* _Material supplied_:
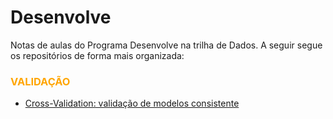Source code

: # Desenvolve

Notas de aulas do Programa Desenvolve na trilha de Dados. A seguir segue os repositórios de forma mais organizada:



<!---<h3><font color=orange>MODELOS DE MACHINE LEARNING</font></h3>

<h4><font color=orange>CLASSIFICAÇÃO</font></h3>
--->


<h3><font color=orange>VALIDAÇÃO</font></h3>

* [Cross-Validation: validação de modelos consistente](https://github.com/mbaliu-treino/Desenvolve/blob/main/LEARN_C_ML_Validacao_Cruzada.ipynb)
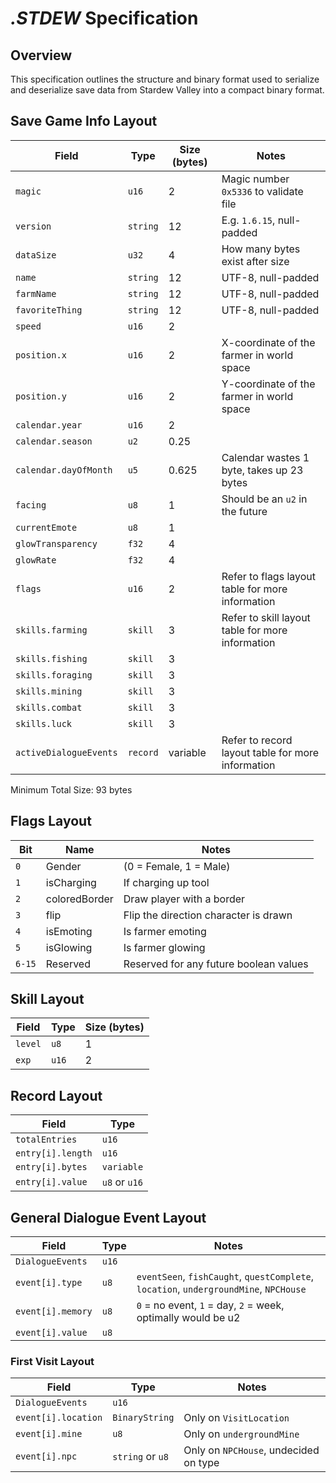 # _.STDEW_ Specification

## Overview

This specification outlines the structure and binary format used to serialize and deserialize save data from Stardew Valley into a compact binary format.

## Save Game Info Layout

| Field                  | Type     | Size (bytes) | Notes                                             |
| ---------------------- | -------- | ------------ | ------------------------------------------------- |
| `magic`                | `u16`    | 2            | Magic number `0x5336` to validate file            |
| `version`              | `string` | 12           | E.g. `1.6.15`, null-padded                        |
| `dataSize`             | `u32`    | 4            | How many bytes exist after size                   |
| `name`                 | `string` | 12           | UTF-8, null-padded                                |
| `farmName`             | `string` | 12           | UTF-8, null-padded                                |
| `favoriteThing`        | `string` | 12           | UTF-8, null-padded                                |
| `speed`                | `u16`    | 2            |                                                   |
| `position.x`           | `u16`    | 2            | X-coordinate of the farmer in world space         |
| `position.y`           | `u16`    | 2            | Y-coordinate of the farmer in world space         |
| `calendar.year`        | `u16`    | 2            |                                                   |
| `calendar.season`      | `u2`     | 0.25         |                                                   |
| `calendar.dayOfMonth`  | `u5`     | 0.625        | Calendar wastes 1 byte, takes up 23 bytes         |
| `facing`               | `u8`     | 1            | Should be an `u2` in the future                   |
| `currentEmote`         | `u8`     | 1            |                                                   |
| `glowTransparency`     | `f32`    | 4            |                                                   |
| `glowRate`             | `f32`    | 4            |                                                   |
| `flags`                | `u16`    | 2            | Refer to flags layout table for more information  |
| `skills.farming`       | `skill`  | 3            | Refer to skill layout table for more information  |
| `skills.fishing`       | `skill`  | 3            |                                                   |
| `skills.foraging`      | `skill`  | 3            |                                                   |
| `skills.mining`        | `skill`  | 3            |                                                   |
| `skills.combat`        | `skill`  | 3            |                                                   |
| `skills.luck`          | `skill`  | 3            |                                                   |
| `activeDialogueEvents` | `record` | variable     | Refer to record layout table for more information |

Minimum Total Size: 93 bytes

## Flags Layout

| Bit    | Name          | Notes                                  |
| ------ | ------------- | -------------------------------------- |
| `0`    | Gender        | (0 = Female, 1 = Male)                 |
| `1`    | isCharging    | If charging up tool                    |
| `2`    | coloredBorder | Draw player with a border              |
| `3`    | flip          | Flip the direction character is drawn  |
| `4`    | isEmoting     | Is farmer emoting                      |
| `5`    | isGlowing     | Is farmer glowing                      |
| `6-15` | Reserved      | Reserved for any future boolean values |

## Skill Layout

| Field   | Type  | Size (bytes) |
| ------- | ----- | ------------ |
| `level` | `u8`  | 1            |
| `exp`   | `u16` | 2            |

## Record Layout

| Field             | Type          |
| ----------------- | ------------- |
| `totalEntries`    | `u16`         |
| `entry[i].length` | `u16`         |
| `entry[i].bytes`  | `variable`    |
| `entry[i].value`  | `u8` or `u16` |

## General Dialogue Event Layout

| Field             | Type  | Notes                                                                                 |
| ----------------- | ----- | ------------------------------------------------------------------------------------- |
| `DialogueEvents`  | `u16` |                                                                                       |
| `event[i].type`   | `u8`  | `eventSeen`, `fishCaught`, `questComplete`, `location`, `undergroundMine`, `NPCHouse` |
| `event[i].memory` | `u8`  | `0` = no event, `1` = day, `2` = week, optimally would be u2                          |
| `event[i].value`  | `u8`  |                                                                                       |

### First Visit Layout

| Field               | Type             | Notes                                 |
| ------------------- | ---------------- | ------------------------------------- |
| `DialogueEvents`    | `u16`            |                                       |
| `event[i].location` | `BinaryString`   | Only on `VisitLocation`               |
| `event[i].mine`     | `u8`             | Only on `undergroundMine`             |
| `event[i].npc`      | `string` or `u8` | Only on `NPCHouse`, undecided on type |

* _Directions for this task_: Go through the entries and retype them exactly, except for the images.

* _Task solution_:
Source code

: # Desenvolve

Notas de aulas do Programa Desenvolve na trilha de Dados. A seguir segue os repositórios de forma mais organizada:



<!---<h3><font color=orange>MODELOS DE MACHINE LEARNING</font></h3>

<h4><font color=orange>CLASSIFICAÇÃO</font></h3>
--->


<h3><font color=orange>VALIDAÇÃO</font></h3>

* [Cross-Validation: validação de modelos consistente](https://github.com/mbaliu-treino/Desenvolve/blob/main/LEARN_C_ML_Validacao_Cruzada.ipynb)
 # _.STDEW_ Specification

## Overview

This specification outlines the structure and binary format used to serialize and deserialize save data from Stardew Valley into a compact binary format.

## Save Game Info Layout

| Field                  | Type     | Size (bytes) | Notes                                             |
| ---------------------- | -------- | ------------ | ------------------------------------------------- |
| `magic`                | `u16`    | 2            | Magic number `0x5336` to validate file            |
| `version`              | `string` | 12           | E.g. `1.6.15`, null-padded                        |
| `dataSize`             | `u32`    | 4            | How many bytes exist after size                   |
| `name`                 | `string` | 12           | UTF-8, null-padded                                |
| `farmName`             | `string` | 12           | UTF-8, null-padded                                |
| `favoriteThing`        | `string` | 12           | UTF-8, null-padded                                |
| `speed`                | `u16`    | 2            |                                                   |
| `position.x`           | `u16`    | 2            | X-coordinate of the farmer in world space         |
| `position.y`           | `u16`    | 2            | Y-coordinate of the farmer in world space         |
| `calendar.year`        | `u16`    | 2            |                                                   |
| `calendar.season`      | `u2`     | 0.25         |                                                   |
| `calendar.dayOfMonth`  | `u5`     | 0.625        | Calendar wastes 1 byte, takes up 23 bytes         |
| `facing`               | `u8`     | 1            | Should be an `u2` in the future                   |
| `currentEmote`         | `u8`     | 1            |                                                   |
| `glowTransparency`     | `f32`    | 4            |                                                   |
| `glowRate`             | `f32`    | 4            |                                                   |
| `flags`                | `u16`    | 2            | Refer to flags layout table for more information  |
| `skills.farming`       | `skill`  | 3            | Refer to skill layout table for more information  |
| `skills.fishing`       | `skill`  | 3            |                                                   |
| `skills.foraging`      | `skill`  | 3            |                                                   |
| `skills.mining`        | `skill`  | 3            |                                                   |
| `skills.combat`        | `skill`  | 3            |                                                   |
| `skills.luck`          | `skill`  | 3            |                                                   |
| `activeDialogueEvents` | `record` | variable     | Refer to record layout table for more information |

Minimum Total Size: 93 bytes

## Flags Layout

| Bit    | Name          | Notes                                  |
| ------ | ------------- | -------------------------------------- |
| `0`    | Gender        | (0 = Female, 1 = Male)                 |
| `1`    | isCharging    | If charging up tool                    |
| `2`    | coloredBorder | Draw player with a border              |
| `3`    | flip          | Flip the direction character is drawn  |
| `4`    | isEmoting     | Is farmer emoting                      |
| `5`    | isGlowing     | Is farmer glowing                      |
| `6-15` | Reserved      | Reserved for any future boolean values |

## Skill Layout

| Field   | Type  | Size (bytes) |
| ------- | ----- | ------------ |
| `level` | `u8`  | 1            |
| `exp`   | `u16` | 2            |

## Record Layout

| Field             | Type          |
| ----------------- | ------------- |
| `totalEntries`    | `u16`         |
| `entry[i].length` | `u16`         |
| `entry[i].bytes`  | `variable`    |
| `entry[i].value`  | `u8` or `u16` |

## General Dialogue Event Layout

| Field             | Type  | Notes                                                                                 |
| ----------------- | ----- | ------------------------------------------------------------------------------------- |
| `DialogueEvents`  | `u16` |                                                                                       |
| `event[i].type`   | `u8`  | `eventSeen`, `fishCaught`, `questComplete`, `location`, `undergroundMine`, `NPCHouse` |
| `event[i].memory` | `u8`  | `0` = no event, `1` = day, `2` = week, optimally would be u2                          |
| `event[i].value`  | `u8`  |                                                                                       |

### First Visit Layout

| Field               | Type             | Notes                                 |
| ------------------- | ---------------- | ------------------------------------- |
| `DialogueEvents`    | `u16`            |                                       |
| `event[i].location` | `BinaryString`   | Only on `VisitLocation`               |
| `event[i].mine`     | `u8`             | Only on `undergroundMine`             |
| `event[i].npc`      | `string` or `u8` | Only on `NPCHouse`, undecided on type |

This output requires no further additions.